Vorrei perciò rivolgermi a chi si pone questo interrogativo, perché io credo che un Paese con le tante opportunità come il nostro, così come la Regione Lazio, possano uscire da questo pantano solo se alle prossime elezioni ci sarà un’inversione di tendenza, un cambio di rotta nell’affrontare i tanti temi che abbiamo posto da tempo, senza ricevere adeguate risposte. Adesso c’è l’opportunità di porli a tutti i candidati, sia a livello nazionale che locale.
E’ evidente che tra i tanti al primo posto c’è il lavoro e i diritti di chi lavora, di chi il lavoro non ce l’ha mai avuto, di chi è precario e di chi lo ha perso. Abbiamo fermamente detto che occorre un piano industriale per l’Italia pensato e poi realizzato da un governo che un’idea ce l’abbia su questi temi, così come per l’agricoltura e per il turismo: fonti inesauribili per quanto riguarda il nostro Paese. In tutto ciò va coniugato il tema non più rinviabile sul come farlo per proteggere l’ambiente, sul come produrre l’energia rinnovabile, per non trasferire il profitto esclusivamente alle multinazionali: è necessario prevedere e facilitare la produzione decentrata con istallazioni in favore delle famiglie, delle piccole aziende, delle strutture pubbliche.
Abbiamo impellente necessità di un governo che rimetta in moto il meccanismo virtuoso di un welfare che può produrre anch’esso occupazione; rivedere le riforme sulla previdenza, perché non si può mandare in pensione un operaio a 67 anni. Probabilmente verrà licenziato prima, perché non rende più nella produzione. E così non si facilita l’entrata dei giovani nel mercato del lavoro. Un mercato che va reso più stabile e che dia garanzie per tutti gli occupati.

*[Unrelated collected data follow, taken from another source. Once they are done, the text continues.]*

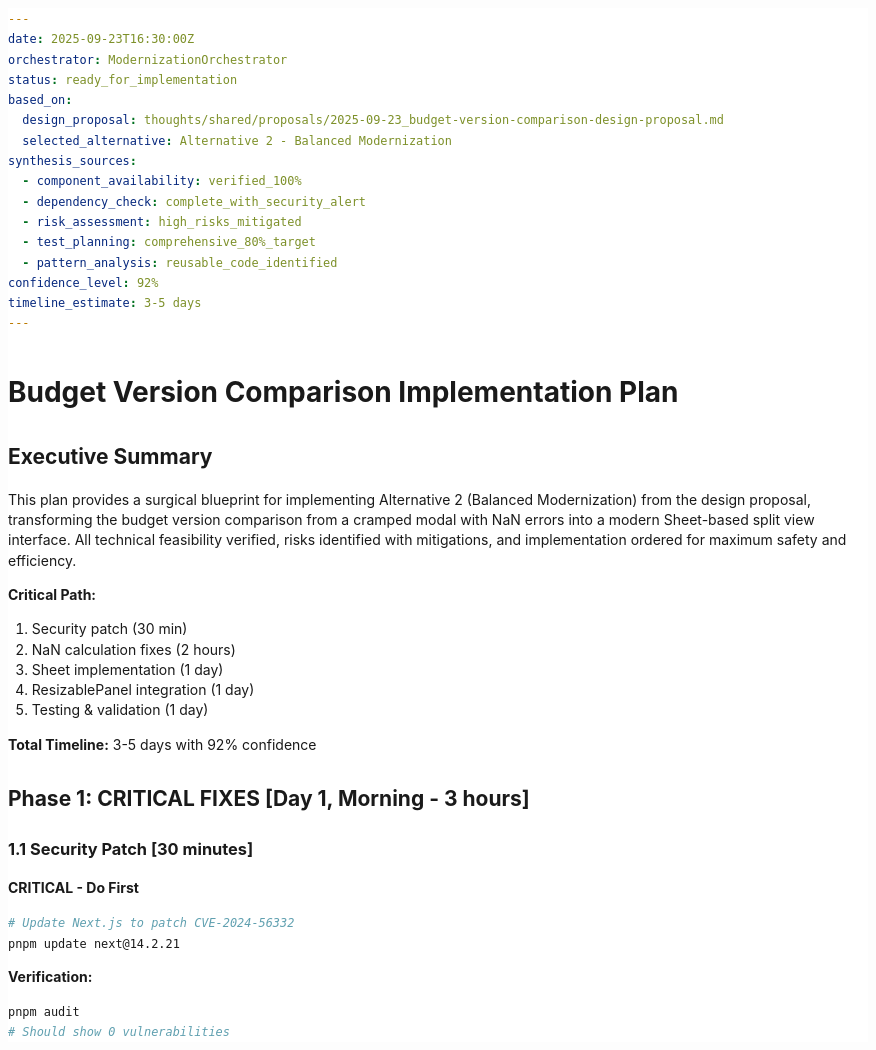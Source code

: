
```yaml
---
date: 2025-09-23T16:30:00Z
orchestrator: ModernizationOrchestrator
status: ready_for_implementation
based_on:
  design_proposal: thoughts/shared/proposals/2025-09-23_budget-version-comparison-design-proposal.md
  selected_alternative: Alternative 2 - Balanced Modernization
synthesis_sources:
  - component_availability: verified_100%
  - dependency_check: complete_with_security_alert
  - risk_assessment: high_risks_mitigated
  - test_planning: comprehensive_80%_target
  - pattern_analysis: reusable_code_identified
confidence_level: 92%
timeline_estimate: 3-5 days
---
```


# Budget Version Comparison Implementation Plan

## Executive Summary

This plan provides a surgical blueprint for implementing Alternative 2 (Balanced Modernization) from the design proposal, transforming the budget version comparison from a cramped modal with NaN errors into a modern Sheet-based split view interface. All technical feasibility verified, risks identified with mitigations, and implementation ordered for maximum safety and efficiency.

**Critical Path:**
1. Security patch (30 min)
2. NaN calculation fixes (2 hours)
3. Sheet implementation (1 day)
4. ResizablePanel integration (1 day)
5. Testing & validation (1 day)

**Total Timeline:** 3-5 days with 92% confidence

## Phase 1: CRITICAL FIXES [Day 1, Morning - 3 hours]

### 1.1 Security Patch [30 minutes]
**CRITICAL - Do First**

```bash
# Update Next.js to patch CVE-2024-56332
pnpm update next@14.2.21
```

**Verification:**
```bash
pnpm audit
# Should show 0 vulnerabilities
```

Da subito s’ impone l’esigenza di trovare la soluzione per gli esodati e gli ammortizzatori sociali, sia quelli in deroga per la Regione Lazio che scadranno ad aprile, sia a livello nazionale, visto che sono state stanziate cifre insufficienti e al contempo ci sono migliaia di lavoratori nell’incertezza del futuro.

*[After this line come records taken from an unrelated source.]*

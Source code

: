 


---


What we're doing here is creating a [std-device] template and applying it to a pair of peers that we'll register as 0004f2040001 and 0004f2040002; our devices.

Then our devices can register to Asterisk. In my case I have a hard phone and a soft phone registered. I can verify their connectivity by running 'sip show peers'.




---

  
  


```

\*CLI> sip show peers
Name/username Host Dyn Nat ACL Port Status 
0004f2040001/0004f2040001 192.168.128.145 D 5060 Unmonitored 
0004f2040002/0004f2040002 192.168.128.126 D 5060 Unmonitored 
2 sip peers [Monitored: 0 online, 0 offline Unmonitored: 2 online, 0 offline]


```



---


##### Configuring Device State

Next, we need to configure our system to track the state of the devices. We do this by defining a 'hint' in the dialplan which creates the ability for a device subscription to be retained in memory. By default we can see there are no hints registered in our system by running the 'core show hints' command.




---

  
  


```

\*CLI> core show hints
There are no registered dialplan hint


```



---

Sicuramente sappiamo quanto questa crisi, abbia reso più poveri milioni di italiani. Questo ha inciso sulle entrate del bilancio dello Stato, perché è evidente che se si abbassano i consumi di tutti i generi le entrate dovute per le imposte (vedi Iva e Irpef ) mancano all’appello. Così come sappiamo che le sole politiche di rigore monetario per allentare il debito pubblico che si riproduce per effetto di questa recessione ci porterà inesorabilmente al disastro economico ed occupazionale.

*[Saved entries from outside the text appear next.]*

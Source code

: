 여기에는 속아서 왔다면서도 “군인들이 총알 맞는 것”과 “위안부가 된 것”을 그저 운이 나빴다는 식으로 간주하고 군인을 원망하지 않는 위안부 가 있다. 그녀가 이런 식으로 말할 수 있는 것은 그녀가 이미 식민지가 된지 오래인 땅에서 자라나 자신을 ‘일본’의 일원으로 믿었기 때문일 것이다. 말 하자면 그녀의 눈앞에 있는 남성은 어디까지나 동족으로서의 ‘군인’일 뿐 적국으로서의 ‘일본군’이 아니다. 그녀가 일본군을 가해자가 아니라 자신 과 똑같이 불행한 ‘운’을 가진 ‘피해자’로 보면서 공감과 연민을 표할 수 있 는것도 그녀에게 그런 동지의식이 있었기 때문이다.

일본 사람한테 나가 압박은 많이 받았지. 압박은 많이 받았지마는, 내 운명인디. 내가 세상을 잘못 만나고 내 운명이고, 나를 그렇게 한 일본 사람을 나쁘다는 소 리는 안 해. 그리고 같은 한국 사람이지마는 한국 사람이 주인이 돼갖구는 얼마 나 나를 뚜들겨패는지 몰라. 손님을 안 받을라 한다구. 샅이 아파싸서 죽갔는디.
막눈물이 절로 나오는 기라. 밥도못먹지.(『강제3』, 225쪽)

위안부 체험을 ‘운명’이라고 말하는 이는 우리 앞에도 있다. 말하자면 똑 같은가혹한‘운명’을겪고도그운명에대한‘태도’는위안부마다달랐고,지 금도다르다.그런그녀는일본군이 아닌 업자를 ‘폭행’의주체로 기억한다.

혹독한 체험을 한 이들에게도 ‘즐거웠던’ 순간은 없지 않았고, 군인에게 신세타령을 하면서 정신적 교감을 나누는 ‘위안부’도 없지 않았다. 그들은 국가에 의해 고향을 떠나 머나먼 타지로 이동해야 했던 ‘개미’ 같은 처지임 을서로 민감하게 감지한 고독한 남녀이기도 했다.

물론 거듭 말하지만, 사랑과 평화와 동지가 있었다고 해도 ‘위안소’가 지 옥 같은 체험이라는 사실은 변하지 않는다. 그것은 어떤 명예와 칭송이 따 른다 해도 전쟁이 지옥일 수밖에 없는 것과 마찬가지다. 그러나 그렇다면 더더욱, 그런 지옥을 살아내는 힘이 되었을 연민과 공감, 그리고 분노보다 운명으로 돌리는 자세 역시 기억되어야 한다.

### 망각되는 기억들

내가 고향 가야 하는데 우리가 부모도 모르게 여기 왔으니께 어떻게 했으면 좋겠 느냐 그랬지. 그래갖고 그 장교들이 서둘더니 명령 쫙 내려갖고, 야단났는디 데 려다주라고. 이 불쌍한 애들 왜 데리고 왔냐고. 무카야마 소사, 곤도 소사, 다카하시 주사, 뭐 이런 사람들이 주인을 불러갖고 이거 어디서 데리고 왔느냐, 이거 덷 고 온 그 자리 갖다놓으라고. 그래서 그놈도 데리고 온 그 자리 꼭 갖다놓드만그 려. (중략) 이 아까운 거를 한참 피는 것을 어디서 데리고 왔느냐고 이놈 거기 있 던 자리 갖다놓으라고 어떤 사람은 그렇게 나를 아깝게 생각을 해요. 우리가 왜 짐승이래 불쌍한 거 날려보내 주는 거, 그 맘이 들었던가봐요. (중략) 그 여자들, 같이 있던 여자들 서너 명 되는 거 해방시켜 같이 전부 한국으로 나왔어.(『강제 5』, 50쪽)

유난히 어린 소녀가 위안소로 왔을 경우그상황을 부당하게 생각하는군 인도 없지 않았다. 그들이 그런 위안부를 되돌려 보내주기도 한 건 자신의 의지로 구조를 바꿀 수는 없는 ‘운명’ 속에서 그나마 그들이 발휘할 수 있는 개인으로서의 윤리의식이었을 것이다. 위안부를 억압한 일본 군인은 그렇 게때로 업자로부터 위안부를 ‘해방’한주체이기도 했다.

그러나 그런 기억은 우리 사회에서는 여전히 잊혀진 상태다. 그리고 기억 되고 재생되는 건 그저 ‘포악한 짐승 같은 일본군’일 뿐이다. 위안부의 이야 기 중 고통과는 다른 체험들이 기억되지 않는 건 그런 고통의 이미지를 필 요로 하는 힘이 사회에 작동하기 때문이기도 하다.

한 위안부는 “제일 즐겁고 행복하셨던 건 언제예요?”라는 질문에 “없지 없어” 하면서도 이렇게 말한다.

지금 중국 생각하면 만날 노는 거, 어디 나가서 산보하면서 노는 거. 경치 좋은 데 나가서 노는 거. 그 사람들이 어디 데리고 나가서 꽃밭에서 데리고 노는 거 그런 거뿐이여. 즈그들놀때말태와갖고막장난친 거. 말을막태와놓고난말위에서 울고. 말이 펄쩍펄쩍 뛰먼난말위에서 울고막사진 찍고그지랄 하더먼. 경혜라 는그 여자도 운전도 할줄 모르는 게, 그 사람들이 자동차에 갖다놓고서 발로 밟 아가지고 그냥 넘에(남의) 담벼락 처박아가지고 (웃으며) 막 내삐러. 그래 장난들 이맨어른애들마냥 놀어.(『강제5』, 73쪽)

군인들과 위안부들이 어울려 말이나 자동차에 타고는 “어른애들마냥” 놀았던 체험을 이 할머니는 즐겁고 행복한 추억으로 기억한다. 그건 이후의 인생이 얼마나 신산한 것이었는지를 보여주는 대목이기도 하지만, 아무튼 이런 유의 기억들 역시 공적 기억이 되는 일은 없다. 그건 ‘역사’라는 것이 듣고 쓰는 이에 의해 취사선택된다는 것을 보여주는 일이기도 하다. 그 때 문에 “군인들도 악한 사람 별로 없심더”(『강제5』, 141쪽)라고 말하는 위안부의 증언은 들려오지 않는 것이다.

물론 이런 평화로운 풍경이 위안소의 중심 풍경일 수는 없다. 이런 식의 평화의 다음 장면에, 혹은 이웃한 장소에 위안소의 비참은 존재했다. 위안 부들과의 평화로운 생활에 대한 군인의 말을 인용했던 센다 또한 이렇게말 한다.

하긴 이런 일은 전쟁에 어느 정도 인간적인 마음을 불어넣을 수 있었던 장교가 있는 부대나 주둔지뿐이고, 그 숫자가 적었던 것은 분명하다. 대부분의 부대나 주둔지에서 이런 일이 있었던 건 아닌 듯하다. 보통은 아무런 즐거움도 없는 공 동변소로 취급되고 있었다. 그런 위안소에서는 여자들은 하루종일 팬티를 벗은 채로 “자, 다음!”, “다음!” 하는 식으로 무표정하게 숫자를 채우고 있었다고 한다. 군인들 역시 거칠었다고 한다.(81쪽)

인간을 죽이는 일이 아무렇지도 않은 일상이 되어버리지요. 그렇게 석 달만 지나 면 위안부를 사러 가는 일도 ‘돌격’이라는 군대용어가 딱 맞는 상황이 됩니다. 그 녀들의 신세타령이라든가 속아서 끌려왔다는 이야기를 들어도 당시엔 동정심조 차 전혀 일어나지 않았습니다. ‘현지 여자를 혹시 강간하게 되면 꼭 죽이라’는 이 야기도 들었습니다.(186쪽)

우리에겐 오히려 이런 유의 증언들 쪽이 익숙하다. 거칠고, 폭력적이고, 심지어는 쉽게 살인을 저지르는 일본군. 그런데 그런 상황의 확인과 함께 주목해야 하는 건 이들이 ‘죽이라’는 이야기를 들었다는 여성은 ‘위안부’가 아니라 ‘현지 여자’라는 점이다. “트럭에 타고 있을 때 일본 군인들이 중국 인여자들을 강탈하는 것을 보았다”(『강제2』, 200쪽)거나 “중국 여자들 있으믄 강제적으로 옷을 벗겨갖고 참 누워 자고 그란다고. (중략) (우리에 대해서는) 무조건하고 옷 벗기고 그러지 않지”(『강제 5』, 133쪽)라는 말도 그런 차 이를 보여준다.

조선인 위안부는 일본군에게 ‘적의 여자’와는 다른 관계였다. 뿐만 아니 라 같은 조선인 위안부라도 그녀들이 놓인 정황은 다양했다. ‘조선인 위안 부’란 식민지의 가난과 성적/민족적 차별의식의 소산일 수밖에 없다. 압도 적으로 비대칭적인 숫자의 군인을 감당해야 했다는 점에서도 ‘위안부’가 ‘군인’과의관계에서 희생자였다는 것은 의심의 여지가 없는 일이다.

Se sono stati rimessi a posto i conti per le emergenze, come viene detto, possiamo dire a gran voce che quel risanamento è stato sopportato esclusivamente da lavoratori, pensionati, e dalle piccole imprese o aziende individuali. E allora chiediamo un cambio di passo. Dobbiamo ragionare a “saldi invariati”? Bene ma possono e debbono cambiare le voci da tagliare o da ridurre.
E’ per questo e molto altro, che il prossimo 24 e 25 febbraio dobbiamo riflettere sul futuro dell’Italia e della Regione Lazio. E non ho alcun dubbio che una riflessione attenta ci induca ad esprimere il consenso, non ai populismi facili, alla demagogia, alle false promesse, ma a chi nella trasparenza garantisce un cambio di rotta che riporti la giustizia sociale nell’azione di Governo, che riesca a far sentire persone con i loro diritti e la loro dignità, anche gli ultimi, i più poveri e più indifesi che in questi anni di follia liberista sono stati abbandonati. Naturalmente stando attenti alle azioni concrete che il nuovo governo metterà in campo.